April 3, 2011
Trump in 2012? Maybe Not Such a Bad Thing
Donald Trump will announce in June whether he plans on being a contender for the presidency in the Republican primaries later this year. For several reasons, my excitement over the prospects of a Trump candidacy is mounting.
Let me say first, that in a perfect world, the very idea of a man like Trump running for the presidency, on either party's ticket, would be unthinkable. This isn't to suggest that Trump is a bad man, but only that he has no experience in the art of governing. It is a common misconception among many on the right that success in business is likely to translate into success in politics.
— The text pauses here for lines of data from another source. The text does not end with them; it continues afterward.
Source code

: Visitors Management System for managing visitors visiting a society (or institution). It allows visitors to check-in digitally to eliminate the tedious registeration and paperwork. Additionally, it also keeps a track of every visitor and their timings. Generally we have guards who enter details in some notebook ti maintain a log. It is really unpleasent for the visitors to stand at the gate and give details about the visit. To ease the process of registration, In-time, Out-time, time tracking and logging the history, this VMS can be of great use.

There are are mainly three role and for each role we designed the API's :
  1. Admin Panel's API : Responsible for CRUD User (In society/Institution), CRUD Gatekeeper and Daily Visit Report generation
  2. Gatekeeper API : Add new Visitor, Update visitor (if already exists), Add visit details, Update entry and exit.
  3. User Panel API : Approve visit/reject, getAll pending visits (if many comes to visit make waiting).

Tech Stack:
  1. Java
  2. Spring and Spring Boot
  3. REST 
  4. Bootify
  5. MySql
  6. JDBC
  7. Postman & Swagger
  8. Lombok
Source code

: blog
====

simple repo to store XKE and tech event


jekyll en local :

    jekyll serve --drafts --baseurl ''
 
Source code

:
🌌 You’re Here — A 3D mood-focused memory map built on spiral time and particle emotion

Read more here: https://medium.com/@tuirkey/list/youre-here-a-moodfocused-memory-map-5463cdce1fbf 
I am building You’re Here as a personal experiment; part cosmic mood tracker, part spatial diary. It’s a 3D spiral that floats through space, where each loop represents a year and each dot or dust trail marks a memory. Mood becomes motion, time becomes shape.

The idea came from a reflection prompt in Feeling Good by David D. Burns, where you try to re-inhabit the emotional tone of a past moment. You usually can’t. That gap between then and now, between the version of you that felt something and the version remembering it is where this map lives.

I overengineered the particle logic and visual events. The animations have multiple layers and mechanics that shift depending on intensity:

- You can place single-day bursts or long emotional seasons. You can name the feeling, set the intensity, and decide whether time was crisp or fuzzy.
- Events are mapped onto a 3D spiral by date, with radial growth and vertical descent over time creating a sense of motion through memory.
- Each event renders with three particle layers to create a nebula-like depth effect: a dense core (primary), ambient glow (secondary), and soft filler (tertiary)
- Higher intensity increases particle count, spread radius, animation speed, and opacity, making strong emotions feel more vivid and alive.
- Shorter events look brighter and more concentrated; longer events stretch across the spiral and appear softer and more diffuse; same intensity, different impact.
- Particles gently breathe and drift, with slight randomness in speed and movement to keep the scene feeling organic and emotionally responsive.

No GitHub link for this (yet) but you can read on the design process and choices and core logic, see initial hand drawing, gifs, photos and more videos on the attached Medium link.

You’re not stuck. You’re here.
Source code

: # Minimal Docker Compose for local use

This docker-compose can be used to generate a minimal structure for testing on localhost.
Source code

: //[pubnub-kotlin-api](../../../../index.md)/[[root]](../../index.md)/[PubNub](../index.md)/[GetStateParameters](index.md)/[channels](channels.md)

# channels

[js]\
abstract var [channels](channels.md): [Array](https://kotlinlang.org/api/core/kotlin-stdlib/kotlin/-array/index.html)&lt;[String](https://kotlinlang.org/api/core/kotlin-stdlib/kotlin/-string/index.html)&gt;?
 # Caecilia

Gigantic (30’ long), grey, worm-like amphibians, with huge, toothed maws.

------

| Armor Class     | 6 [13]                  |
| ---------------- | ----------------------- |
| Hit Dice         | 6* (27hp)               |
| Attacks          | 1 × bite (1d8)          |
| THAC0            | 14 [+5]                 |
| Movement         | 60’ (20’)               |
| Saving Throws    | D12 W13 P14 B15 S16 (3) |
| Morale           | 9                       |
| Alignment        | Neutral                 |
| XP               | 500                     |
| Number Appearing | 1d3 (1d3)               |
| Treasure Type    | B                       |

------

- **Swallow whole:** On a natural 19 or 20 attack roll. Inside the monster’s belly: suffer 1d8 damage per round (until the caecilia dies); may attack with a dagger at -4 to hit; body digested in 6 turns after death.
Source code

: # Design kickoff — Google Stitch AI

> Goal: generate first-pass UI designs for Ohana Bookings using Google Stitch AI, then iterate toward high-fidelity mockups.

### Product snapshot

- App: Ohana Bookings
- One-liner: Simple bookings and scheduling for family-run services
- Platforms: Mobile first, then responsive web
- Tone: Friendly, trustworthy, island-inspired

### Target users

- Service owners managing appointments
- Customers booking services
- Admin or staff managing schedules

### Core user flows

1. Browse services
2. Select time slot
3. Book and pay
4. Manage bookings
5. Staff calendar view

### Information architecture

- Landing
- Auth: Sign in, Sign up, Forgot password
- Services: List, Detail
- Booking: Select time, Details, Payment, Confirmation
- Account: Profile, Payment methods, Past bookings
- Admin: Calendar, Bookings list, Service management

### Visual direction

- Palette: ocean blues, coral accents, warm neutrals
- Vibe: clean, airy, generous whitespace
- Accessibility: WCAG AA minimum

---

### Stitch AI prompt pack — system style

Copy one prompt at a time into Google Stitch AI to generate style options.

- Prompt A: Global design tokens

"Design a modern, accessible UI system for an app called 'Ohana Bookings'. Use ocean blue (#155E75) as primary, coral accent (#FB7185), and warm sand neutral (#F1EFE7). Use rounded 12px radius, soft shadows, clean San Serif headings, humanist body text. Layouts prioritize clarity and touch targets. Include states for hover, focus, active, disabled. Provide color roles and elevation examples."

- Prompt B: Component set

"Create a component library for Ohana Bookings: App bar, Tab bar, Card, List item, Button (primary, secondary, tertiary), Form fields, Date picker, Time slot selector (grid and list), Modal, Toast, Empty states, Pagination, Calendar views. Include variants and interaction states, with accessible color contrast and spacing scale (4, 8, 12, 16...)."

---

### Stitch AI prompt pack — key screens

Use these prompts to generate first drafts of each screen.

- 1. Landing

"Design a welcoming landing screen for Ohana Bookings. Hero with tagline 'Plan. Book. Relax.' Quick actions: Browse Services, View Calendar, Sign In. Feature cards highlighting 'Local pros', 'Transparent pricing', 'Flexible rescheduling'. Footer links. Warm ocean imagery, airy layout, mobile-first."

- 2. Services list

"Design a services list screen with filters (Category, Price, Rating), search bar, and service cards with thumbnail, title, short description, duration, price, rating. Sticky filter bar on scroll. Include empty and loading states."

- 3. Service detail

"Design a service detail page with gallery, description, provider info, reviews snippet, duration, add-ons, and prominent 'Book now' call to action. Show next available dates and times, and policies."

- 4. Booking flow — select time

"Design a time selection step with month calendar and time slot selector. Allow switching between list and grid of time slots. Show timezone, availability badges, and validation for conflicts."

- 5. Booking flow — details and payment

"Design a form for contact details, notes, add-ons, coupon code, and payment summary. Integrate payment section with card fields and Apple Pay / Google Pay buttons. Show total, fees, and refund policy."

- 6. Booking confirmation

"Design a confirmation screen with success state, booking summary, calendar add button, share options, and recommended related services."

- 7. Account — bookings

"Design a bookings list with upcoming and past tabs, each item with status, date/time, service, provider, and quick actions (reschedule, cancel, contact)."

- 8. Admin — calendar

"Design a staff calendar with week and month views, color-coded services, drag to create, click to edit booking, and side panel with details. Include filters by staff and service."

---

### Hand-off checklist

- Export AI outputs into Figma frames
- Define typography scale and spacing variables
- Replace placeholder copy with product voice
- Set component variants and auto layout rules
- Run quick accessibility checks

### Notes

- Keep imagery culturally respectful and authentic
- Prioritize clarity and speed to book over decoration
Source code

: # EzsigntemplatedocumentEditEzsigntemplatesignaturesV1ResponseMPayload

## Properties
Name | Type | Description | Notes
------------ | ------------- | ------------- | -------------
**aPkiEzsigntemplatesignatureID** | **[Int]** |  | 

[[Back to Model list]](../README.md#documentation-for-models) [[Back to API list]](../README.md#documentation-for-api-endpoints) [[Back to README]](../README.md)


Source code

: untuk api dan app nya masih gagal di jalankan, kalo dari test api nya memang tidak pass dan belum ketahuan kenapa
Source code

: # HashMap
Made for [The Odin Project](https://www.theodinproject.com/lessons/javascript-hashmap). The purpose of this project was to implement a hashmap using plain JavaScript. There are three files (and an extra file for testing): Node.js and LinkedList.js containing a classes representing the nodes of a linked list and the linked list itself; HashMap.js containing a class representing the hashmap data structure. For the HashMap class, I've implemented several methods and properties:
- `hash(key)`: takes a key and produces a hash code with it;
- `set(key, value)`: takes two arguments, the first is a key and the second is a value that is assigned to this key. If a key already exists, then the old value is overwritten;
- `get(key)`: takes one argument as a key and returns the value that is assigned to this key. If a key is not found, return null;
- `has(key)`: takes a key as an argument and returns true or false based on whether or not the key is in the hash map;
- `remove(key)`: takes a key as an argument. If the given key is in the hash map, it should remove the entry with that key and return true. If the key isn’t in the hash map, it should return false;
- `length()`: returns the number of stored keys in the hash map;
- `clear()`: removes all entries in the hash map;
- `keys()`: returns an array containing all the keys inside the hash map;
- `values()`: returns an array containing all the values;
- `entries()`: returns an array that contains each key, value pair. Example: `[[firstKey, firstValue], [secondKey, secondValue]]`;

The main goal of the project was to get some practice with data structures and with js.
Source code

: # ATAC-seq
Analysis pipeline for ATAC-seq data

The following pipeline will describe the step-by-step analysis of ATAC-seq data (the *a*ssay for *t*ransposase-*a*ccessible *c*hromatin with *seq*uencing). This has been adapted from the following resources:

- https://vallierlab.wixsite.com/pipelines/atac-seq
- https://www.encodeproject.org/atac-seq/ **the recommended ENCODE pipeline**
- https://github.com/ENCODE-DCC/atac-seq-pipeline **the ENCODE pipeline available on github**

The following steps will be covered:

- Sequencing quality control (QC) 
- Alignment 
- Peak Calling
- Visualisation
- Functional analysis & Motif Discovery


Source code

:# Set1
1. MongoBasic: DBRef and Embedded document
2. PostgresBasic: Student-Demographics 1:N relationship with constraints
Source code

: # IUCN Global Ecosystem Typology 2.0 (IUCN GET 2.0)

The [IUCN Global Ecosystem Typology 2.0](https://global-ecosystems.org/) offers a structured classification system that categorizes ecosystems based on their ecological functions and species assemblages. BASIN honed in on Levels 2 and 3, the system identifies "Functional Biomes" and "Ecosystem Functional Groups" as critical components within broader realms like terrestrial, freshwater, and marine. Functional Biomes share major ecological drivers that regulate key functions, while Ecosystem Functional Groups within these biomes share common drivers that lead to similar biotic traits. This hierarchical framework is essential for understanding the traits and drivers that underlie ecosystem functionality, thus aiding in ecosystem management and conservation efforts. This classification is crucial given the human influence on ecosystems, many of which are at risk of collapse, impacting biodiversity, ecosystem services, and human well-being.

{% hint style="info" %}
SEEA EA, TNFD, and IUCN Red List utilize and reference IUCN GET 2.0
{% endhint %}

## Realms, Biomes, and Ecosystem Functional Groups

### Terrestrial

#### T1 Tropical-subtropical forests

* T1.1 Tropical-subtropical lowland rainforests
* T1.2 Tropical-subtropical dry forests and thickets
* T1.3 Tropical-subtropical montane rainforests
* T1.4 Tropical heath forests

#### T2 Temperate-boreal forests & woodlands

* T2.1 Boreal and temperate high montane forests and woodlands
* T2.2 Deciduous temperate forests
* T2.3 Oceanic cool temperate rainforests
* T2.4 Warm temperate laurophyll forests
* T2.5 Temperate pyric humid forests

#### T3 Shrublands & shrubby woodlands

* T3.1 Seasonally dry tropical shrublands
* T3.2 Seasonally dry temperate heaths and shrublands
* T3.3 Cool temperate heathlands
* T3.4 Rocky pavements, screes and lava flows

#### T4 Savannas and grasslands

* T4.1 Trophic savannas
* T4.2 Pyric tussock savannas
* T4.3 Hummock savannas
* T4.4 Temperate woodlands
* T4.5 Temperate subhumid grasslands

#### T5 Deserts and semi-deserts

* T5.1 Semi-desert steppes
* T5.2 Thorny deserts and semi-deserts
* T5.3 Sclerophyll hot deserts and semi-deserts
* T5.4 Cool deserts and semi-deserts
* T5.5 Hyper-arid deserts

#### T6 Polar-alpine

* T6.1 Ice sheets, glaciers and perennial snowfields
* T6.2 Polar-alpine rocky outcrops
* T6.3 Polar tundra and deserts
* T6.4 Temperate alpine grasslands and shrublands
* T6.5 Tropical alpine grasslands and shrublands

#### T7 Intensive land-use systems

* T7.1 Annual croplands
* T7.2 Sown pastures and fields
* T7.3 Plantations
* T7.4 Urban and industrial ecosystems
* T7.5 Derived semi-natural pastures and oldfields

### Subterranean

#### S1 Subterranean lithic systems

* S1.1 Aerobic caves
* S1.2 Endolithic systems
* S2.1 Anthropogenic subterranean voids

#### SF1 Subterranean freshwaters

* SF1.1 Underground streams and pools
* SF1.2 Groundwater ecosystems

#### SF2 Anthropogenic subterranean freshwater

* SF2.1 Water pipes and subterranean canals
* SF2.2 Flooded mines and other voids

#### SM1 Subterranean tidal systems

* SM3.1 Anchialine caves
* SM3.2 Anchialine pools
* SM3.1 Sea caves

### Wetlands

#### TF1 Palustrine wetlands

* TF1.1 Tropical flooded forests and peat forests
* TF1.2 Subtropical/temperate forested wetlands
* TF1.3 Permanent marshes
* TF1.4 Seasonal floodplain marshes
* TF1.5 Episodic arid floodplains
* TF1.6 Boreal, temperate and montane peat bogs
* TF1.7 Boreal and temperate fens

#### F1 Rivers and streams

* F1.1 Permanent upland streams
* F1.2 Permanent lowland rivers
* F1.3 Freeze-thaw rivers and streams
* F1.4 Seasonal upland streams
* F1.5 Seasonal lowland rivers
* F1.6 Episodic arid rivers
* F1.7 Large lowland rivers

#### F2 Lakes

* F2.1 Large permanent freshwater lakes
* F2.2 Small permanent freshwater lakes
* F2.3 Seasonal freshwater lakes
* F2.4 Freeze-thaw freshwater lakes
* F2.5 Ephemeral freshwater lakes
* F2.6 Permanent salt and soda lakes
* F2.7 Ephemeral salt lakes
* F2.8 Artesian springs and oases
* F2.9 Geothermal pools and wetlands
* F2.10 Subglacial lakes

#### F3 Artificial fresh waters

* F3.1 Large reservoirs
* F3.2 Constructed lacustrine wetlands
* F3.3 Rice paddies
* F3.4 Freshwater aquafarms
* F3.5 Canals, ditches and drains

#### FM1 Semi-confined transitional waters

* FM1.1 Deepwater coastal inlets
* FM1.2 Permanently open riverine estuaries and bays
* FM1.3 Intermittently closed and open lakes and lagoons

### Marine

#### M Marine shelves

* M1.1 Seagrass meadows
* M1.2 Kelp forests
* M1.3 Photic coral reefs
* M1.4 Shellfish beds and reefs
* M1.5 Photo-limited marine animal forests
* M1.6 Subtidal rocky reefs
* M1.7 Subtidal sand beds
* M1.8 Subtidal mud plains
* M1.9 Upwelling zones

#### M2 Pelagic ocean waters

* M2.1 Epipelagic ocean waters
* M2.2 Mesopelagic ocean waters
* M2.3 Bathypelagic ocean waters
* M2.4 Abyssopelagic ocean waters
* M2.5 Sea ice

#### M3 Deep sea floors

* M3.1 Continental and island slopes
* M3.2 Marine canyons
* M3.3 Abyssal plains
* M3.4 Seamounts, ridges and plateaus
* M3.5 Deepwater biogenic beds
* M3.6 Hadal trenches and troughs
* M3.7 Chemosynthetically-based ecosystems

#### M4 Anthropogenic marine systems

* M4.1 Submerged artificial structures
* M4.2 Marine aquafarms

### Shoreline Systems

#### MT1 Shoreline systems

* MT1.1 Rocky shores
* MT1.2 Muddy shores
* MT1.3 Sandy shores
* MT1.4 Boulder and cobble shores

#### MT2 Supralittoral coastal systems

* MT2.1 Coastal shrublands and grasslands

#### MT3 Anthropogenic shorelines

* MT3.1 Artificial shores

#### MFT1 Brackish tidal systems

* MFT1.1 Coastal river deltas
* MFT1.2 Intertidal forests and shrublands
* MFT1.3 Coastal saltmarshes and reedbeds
Not only does this assumption ignore the fact that the frameworks of incentives and constraints within which politicians and free enterprisers respectively operate are by and large mutually antagonistic; it ignores as well the fact that success in business could just as easily portend political failure.
Any business is an enterprise. An enterprise is defined by the goals toward which it is oriented, the goals toward the realization of which each of its members is expected to contribute. Now, obviously, the enterprises that constitute a "system" of "free enterprise" are not compulsory organizations. However, a state is indeed such an organization. It is a mistake of the first order, then, to confuse government with a private employer and citizens with employees.
Free citizens must be free to determine enterprises of their own choosing -- not those that the government decides to impose upon them. And what this in turn implies is that a government belonging to citizens, not subjects, free men and women, not servants and/or slaves, simply cannot be patterned on a business or enterprise model, for it exists for no other reason than to facilitate peaceful and orderly co-existence between individuals engaged in all manner of self-chosen pursuits.
A wildly successful businessman like Trump is no less likely to lose sight of this than someone devoid of all business experience.
There is another reason why, in a perfect world, no conservative would treat Trump with any seriousness in connection with the presidency -- namely, Trump is no conservative. That "business" and "conservative" are considered virtually synonymous terms by right and left alike is a standing testimony to how effectively the left trades in fictions. A person's involvement in business is no signifier of his political orientation, it is true, but it is also true that the tycoons of the largest businesses -- what the left derisively refers to as "Big Business" -- usually donate to Democrats. That he has contributed to the coffers of no small number of Democratic politicians proves that Trump is no exception to this rule.
Still, our world, the real world, is far from perfect. Given current political realities, Trump may be just what Republican voters need at the moment.
As Trump himself has noted, if not for pervasive voter disenchantment with President George W. Bush, we wouldn't now have President Barack. H. Obama. In 2008, voters in both major parties and everywhere in between had grown weary of Bush's "compassionate conservatism." Of course, being but a euphemism for ever larger government -- that is, exactly that thing against which Republican campaign rhetoric rails -- it was neither compassionate nor conservative, as conservatives understand these concepts. The Republican Party claimed to have learned this lesson, but beyond vague references to "spending," no GOP 2012 hopeful has so much as explicitly repudiated Bush "conservatism," much less specified the respects in which their governance will differ from that of the last Republican president.
Trump, in glaring contrast, has already indicated the willingness, the eagerness even, to make it abundantly clear to both the party and the nation how and why he will be no Bush Republican. This the party faithful and -- more importantly, to hear the Republicans tell it -- the independents and "moderates" regarding whom the politicians from both parties spare no occasion to woo both need and deserve to know.
But this is not all.
It would be a gross understatement to describe The View as Obama-friendly. Yet just this past week while making an appearance on it, Trump did what no other Republican, much less a Republican with presidential aspirations, would so much as think of doing: he unabashedly expressed his skepticism concerning Obama's birth certificate. With a single utterance, the Donald in effect legitimized a group of people whose concern for this very same issue earned them the scornful name of "birthers" and rendered them a collective object of derision by left-wing pundits as well as such "respectable" right-leaning personalities as Bill O'Reilly and Michael Medved. And what Trump did for this issue, he will be able to do with any number of issues that McCain and the GOP establishment sought (and continue to seek) to avoid like the plague.
This is the point: there is simply no way that anyone can succeed in depicting someone as internationally famous as Donald Trump as a fringe figure. This, obviously, isn't to suggest that Trump would be anything at all like an invulnerable candidate; no one is without weaknesses. But Trump's enemies (among the establishments of both parties) will simply not be able to dismiss him as an "extremist."
Finally, there are enough disenchanted Democrats, along with similarly disenchanted independents and Republicans, who would be more than willing to give Trump their ears. When this Washington outsider -- indeed, outsider to politics! -- promises that upon his election to the presidency, "business as usual" in Washington will become a thing of the past, they will have good reason to believe it.
Trump in 2012? This may not be such a bad thing.